■ Task directions: Search the records for the word "CommandHandler" and copy each line in which it appears.
━━━
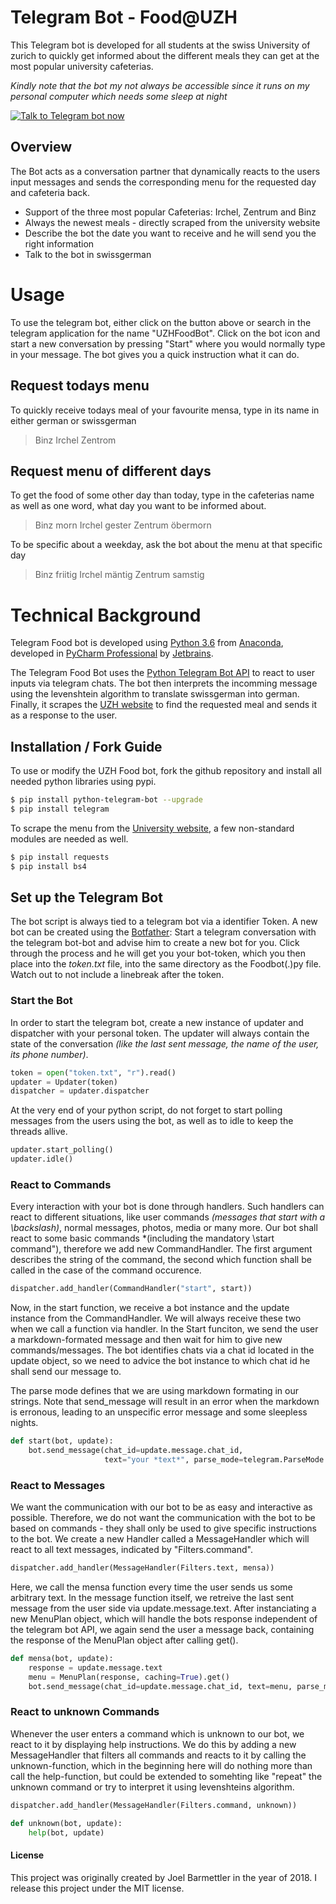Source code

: # Telegram Bot - Food@UZH

This Telegram bot is developed for all students at the swiss University of zurich to quickly get informed about the different meals they can get at the most popular university cafeterias.

*Kindly note that the bot my not always be accessible since it runs on my personal computer which needs some sleep at night*

[![Talk to Telegram bot now](https://www.zusammenfassung.schule/github/telegram_logo.png)][bot]

## Overview

The Bot acts as a conversation partner that dynamically reacts to the users input messages and sends the corresponding menu for the requested day and cafeteria back. 

  - Support of the three most popular Cafeterias: Irchel, Zentrum and Binz
  - Always the newest meals - directly scraped from the university website
  - Describe the bot the date you want to receive and he will send you the right information
  - Talk to the bot in swissgerman

# Usage

To use the telegram bot, either click on the button above or search in the telegram application for the name "UZHFoodBot". Click on the bot icon and start a new conversation by pressing "Start" where you would normally type in your message. The bot gives you a quick instruction what it can do. 

## Request todays menu

To quickly receive todays meal of your favourite mensa, type in its name in either german or swissgerman
> Binz
> Irchel
> Zentrom

## Request menu of different days
To get the food of some other day than today, type in the cafeterias name as well as one word, what day you want to be informed about.
> Binz morn
> Irchel gester
> Zentrum öbermorn

To be specific about a weekday, ask the bot about the menu at that specific day
> Binz friitig
> Irchel mäntig
> Zentrum samstig

# Technical Background
Telegram Food bot is developed using [Python 3.6](http://www.python.org) from [Anaconda](https://anaconda.org/), developed in [PyCharm Professional](https://www.jetbrains.com/pycharm/) by [Jetbrains](https://www.jetbrains.com/). 

The Telegram Food Bot uses the [Python Telegram Bot API]([api-github]) to react to user inputs via telegram chats. The bot then interprets the incomming message using the levenshtein algorithm to translate swissgerman into german. Finally, it scrapes the [UZH website]([mensa]) to find the requested meal and sends it as a response to the user. 

## Installation / Fork Guide
To use or modify the UZH Food bot, fork the github repository and install all needed python libraries using pypi.

```sh
$ pip install python-telegram-bot --upgrade
$ pip install telegram
```

To scrape the menu from the [University website]([mensa]), a few non-standard modules are needed as well. 

```sh
$ pip install requests
$ pip install bs4
```

## Set up the Telegram Bot

The bot script is always tied to a telegram bot via a identifier Token. A new bot can be created using the [Botfather](https://telegram.me/botfather): Start a telegram conversation with the telegram bot-bot and advise him to create a new bot for you. Click through the process and he will get you your bot-token, which you then place into the *token.txt* file, into the same directory as the Foodbot(.)py file. Watch out to not include a linebreak after the token. 

### Start the Bot
In order to start the telegram bot, create a new instance of updater and dispatcher with your personal token. The updater will always contain the state of the conversation *(like the last sent message, the name of the user, its phone number)*. 
```Python
token = open("token.txt", "r").read()
updater = Updater(token)
dispatcher = updater.dispatcher
```

At the very end of your python script, do not forget to start polling messages from the users using the bot, as well as to idle to keep the threads allive.
```Python
updater.start_polling()
updater.idle()
```
### React to Commands
Every interaction with your bot is done through handlers. Such handlers can react to different situations, like user commands *(messages that start with a \backslash)*, normal messages, photos, media or many more. Our bot shall react to some basic commands *(including the mandatory \start command"), therefore we add new CommandHandler. The first argument describes the string of the command, the second which function shall be called in the case of the command occurence. 

```Python
dispatcher.add_handler(CommandHandler("start", start))
```
Now, in the start function, we receive a bot instance and the update instance from the CommandHandler. We will always receive these two when we call a function via handler. In the Start funciton, we send the user a markdown-formated message and then wait for him to give new commands/messages. The bot identifies chats via a chat id located in the update object, so we need to advice the bot instance to which chat id he shall send our message to. 

The parse mode defines that we are using markdown formating in our strings. Note that send_message will result in an error when the markdown is erronous, leading to an unspecific error message and some sleepless nights.

```Python
def start(bot, update):
    bot.send_message(chat_id=update.message.chat_id,
                     text="your *text*", parse_mode=telegram.ParseMode.MARKDOWN)
```

### React to Messages
We want the communication with our bot to be as easy and interactive as possible. Therefore, we do not want the communication with the bot to be based on commands - they shall only be used to give specific instructions to the bot. We create a new Handler called a MessageHandler which will react to all text messages, indicated by "Filters.command". 

```Python
dispatcher.add_handler(MessageHandler(Filters.text, mensa))
```
Here, we call the mensa function every time the user sends us some arbitrary text. In the message function itself, we retreive the last sent message from the user side via update.message.text. After instanciating a new MenuPlan object, which will handle the bots response independent of the telegram bot API, we again send the user a message back, containing the response of the MenuPlan object after calling get().

```Python
def mensa(bot, update):
    response = update.message.text
    menu = MenuPlan(response, caching=True).get()
    bot.send_message(chat_id=update.message.chat_id, text=menu, parse_mode=telegram.ParseMode.MARKDOWN)
```

### React to unknown Commands
Whenever the user enters a command which is unknown to our bot, we react to it by displaying help instructions. We do this by adding a new MessageHandler that filters all commands and reacts to it by calling the unknown-function, which in the beginning here will do nothing more than call the help-function, but could be extended to somehting like "repeat" the unknown command or try to interpret it using levenshteins algorithm.

```Python
dispatcher.add_handler(MessageHandler(Filters.command, unknown))
```
```Python
def unknown(bot, update):
    help(bot, update)
```



[//]: # (These are reference links used in the body of this note and get stripped out when the markdown processor does its job. There is no need to format nicely because it shouldn't be seen. Thanks SO - http://stackoverflow.com/questions/4823468/store-comments-in-markdown-syntax)


   [bot]: <https://telegram.me/UZHFoodBot>
   [mensa]: <http://www.mensa.uzh.ch/de/menueplaene.html>
   [api-github]:  <https://github.com/python-telegram-bot/python-telegram-bot>

#### License
This project was originally created by Joel Barmettler in the year of 2018. I release this project under the MIT license.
━━━
■ Solved problem:
Every interaction with your bot is done through handlers. Such handlers can react to different situations, like user commands *(messages that start with a \backslash)*, normal messages, photos, media or many more. Our bot shall react to some basic commands *(including the mandatory \start command"), therefore we add new CommandHandler. The first argument describes the string of the command, the second which function shall be called in the case of the command occurence. 
dispatcher.add_handler(CommandHandler("start", start))
Now, in the start function, we receive a bot instance and the update instance from the CommandHandler. We will always receive these two when we call a function via handler. In the Start funciton, we send the user a markdown-formated message and then wait for him to give new commands/messages. The bot identifies chats via a chat id located in the update object, so we need to advice the bot instance to which chat id he shall send our message to. 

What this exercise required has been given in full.